Task objective >> From the records below, transcribe only the lines running from the one with "1. Amazon EC2" through the one with "9. AWS WAF (Web". Keep both of those end lines.

Exercise materials >>

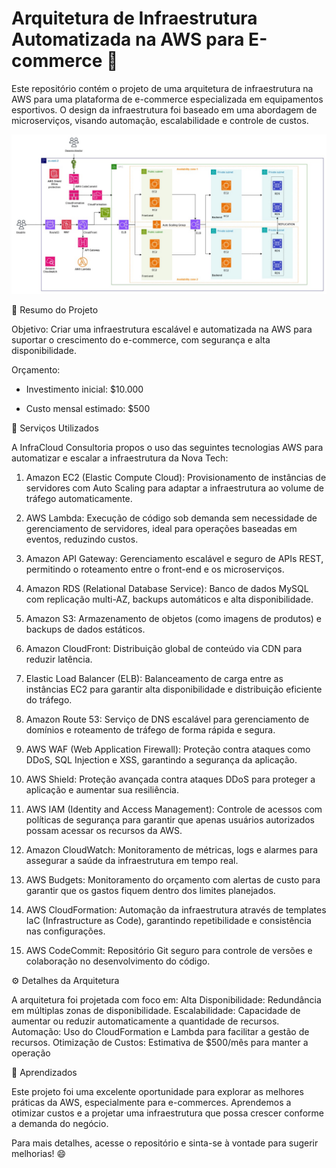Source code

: # Arquitetura de Infraestrutura Automatizada na AWS para E-commerce 🛒

Este repositório contém o projeto de uma arquitetura de infraestrutura na AWS para uma plataforma de e-commerce especializada em equipamentos esportivos. O design da infraestrutura foi baseado em uma abordagem de microserviços, visando automação, escalabilidade e controle de custos.

![imagem Diagrama](Diagrama.jpeg)

📌 Resumo do Projeto

Objetivo: Criar uma infraestrutura escalável e automatizada na AWS para suportar o crescimento do e-commerce, com segurança e alta disponibilidade.

Orçamento:

- Investimento inicial: $10.000

- Custo mensal estimado: $500

🔧 Serviços Utilizados

A InfraCloud Consultoria propos o uso das seguintes tecnologias AWS para automatizar e escalar a infraestrutura da Nova Tech:

1. Amazon EC2 (Elastic Compute Cloud): Provisionamento de instâncias de servidores com Auto Scaling para adaptar a infraestrutura ao volume de tráfego automaticamente.

2. AWS Lambda: Execução de código sob demanda sem necessidade de gerenciamento de servidores, ideal para operações baseadas em eventos, reduzindo custos.

3. Amazon API Gateway: Gerenciamento escalável e seguro de APIs REST, permitindo o roteamento entre o front-end e os microserviços.

4. Amazon RDS (Relational Database Service): Banco de dados MySQL com replicação multi-AZ, backups automáticos e alta disponibilidade.

5. Amazon S3: Armazenamento de objetos (como imagens de produtos) e backups de dados estáticos.

6. Amazon CloudFront: Distribuição global de conteúdo via CDN para reduzir latência.

7. Elastic Load Balancer (ELB): Balanceamento de carga entre as instâncias EC2 para garantir alta disponibilidade e distribuição eficiente do tráfego.

8. Amazon Route 53: Serviço de DNS escalável para gerenciamento de domínios e roteamento de tráfego de forma rápida e segura.

9. AWS WAF (Web Application Firewall): Proteção contra ataques como DDoS, SQL Injection e XSS, garantindo a segurança da aplicação.

10. AWS Shield: Proteção avançada contra ataques DDoS para proteger a aplicação e aumentar sua resiliência.

11. AWS IAM (Identity and Access Management): Controle de acessos com políticas de segurança para garantir que apenas usuários autorizados possam acessar os recursos da AWS.

12. Amazon CloudWatch: Monitoramento de métricas, logs e alarmes para assegurar a saúde da infraestrutura em tempo real.

13. AWS Budgets: Monitoramento do orçamento com alertas de custo para garantir que os gastos fiquem dentro dos limites planejados.

14. AWS CloudFormation: Automação da infraestrutura através de templates IaC (Infrastructure as Code), garantindo repetibilidade e consistência nas configurações.

15. AWS CodeCommit: Repositório Git seguro para controle de versões e colaboração no desenvolvimento do código.

⚙️ Detalhes da Arquitetura

A arquitetura foi projetada com foco em:
  Alta Disponibilidade: Redundância em múltiplas zonas de disponibilidade.
  Escalabilidade: Capacidade de aumentar ou reduzir automaticamente a quantidade de recursos.
  Automação: Uso do CloudFormation e Lambda para facilitar a gestão de recursos.
  Otimização de Custos: Estimativa de $500/mês para manter a operação

📝 Aprendizados

Este projeto foi uma excelente oportunidade para explorar as melhores práticas da AWS, especialmente para e-commerces. Aprendemos a otimizar custos e a projetar uma infraestrutura que possa crescer conforme a demanda do negócio.

Para mais detalhes, acesse o repositório e sinta-se à vontade para sugerir melhorias! 😄
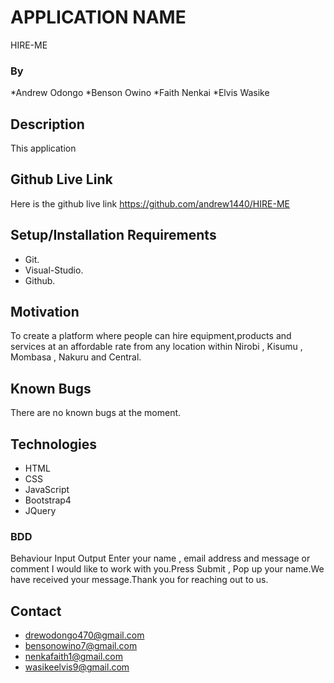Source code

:# APPLICATION NAME
HIRE-ME

### By 
*Andrew Odongo
*Benson Owino
*Faith Nenkai
*Elvis Wasike

## Description
This application 

## Github Live Link
Here is the github live link https://github.com/andrew1440/HIRE-ME

## Setup/Installation Requirements
* Git.
* Visual-Studio.
* Github.

## Motivation
To create a platform where people can hire equipment,products and services at an affordable rate from any location within Nirobi , Kisumu , Mombasa , Nakuru and Central.

## Known Bugs
There are no known bugs at the moment.

## Technologies
* HTML
* CSS
* JavaScript
* Bootstrap4
* JQuery

### BDD
Behaviour Input Output Enter your name , email address and message or comment I would like to work with you.Press Submit , Pop up your name.We have received your message.Thank you for reaching out to us.

## Contact
* drewodongo470@gmail.com
* bensonowino7@gmail.com
* nenkafaith1@gmail.com
* wasikeelvis9@gmail.com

Written reply >>
1. Amazon EC2 (Elastic Compute Cloud): Provisionamento de instâncias de servidores com Auto Scaling para adaptar a infraestrutura ao volume de tráfego automaticamente.

2. AWS Lambda: Execução de código sob demanda sem necessidade de gerenciamento de servidores, ideal para operações baseadas em eventos, reduzindo custos.

3. Amazon API Gateway: Gerenciamento escalável e seguro de APIs REST, permitindo o roteamento entre o front-end e os microserviços.

4. Amazon RDS (Relational Database Service): Banco de dados MySQL com replicação multi-AZ, backups automáticos e alta disponibilidade.

5. Amazon S3: Armazenamento de objetos (como imagens de produtos) e backups de dados estáticos.

6. Amazon CloudFront: Distribuição global de conteúdo via CDN para reduzir latência.

7. Elastic Load Balancer (ELB): Balanceamento de carga entre as instâncias EC2 para garantir alta disponibilidade e distribuição eficiente do tráfego.

8. Amazon Route 53: Serviço de DNS escalável para gerenciamento de domínios e roteamento de tráfego de forma rápida e segura.

9. AWS WAF (Web Application Firewall): Proteção contra ataques como DDoS, SQL Injection e XSS, garantindo a segurança da aplicação.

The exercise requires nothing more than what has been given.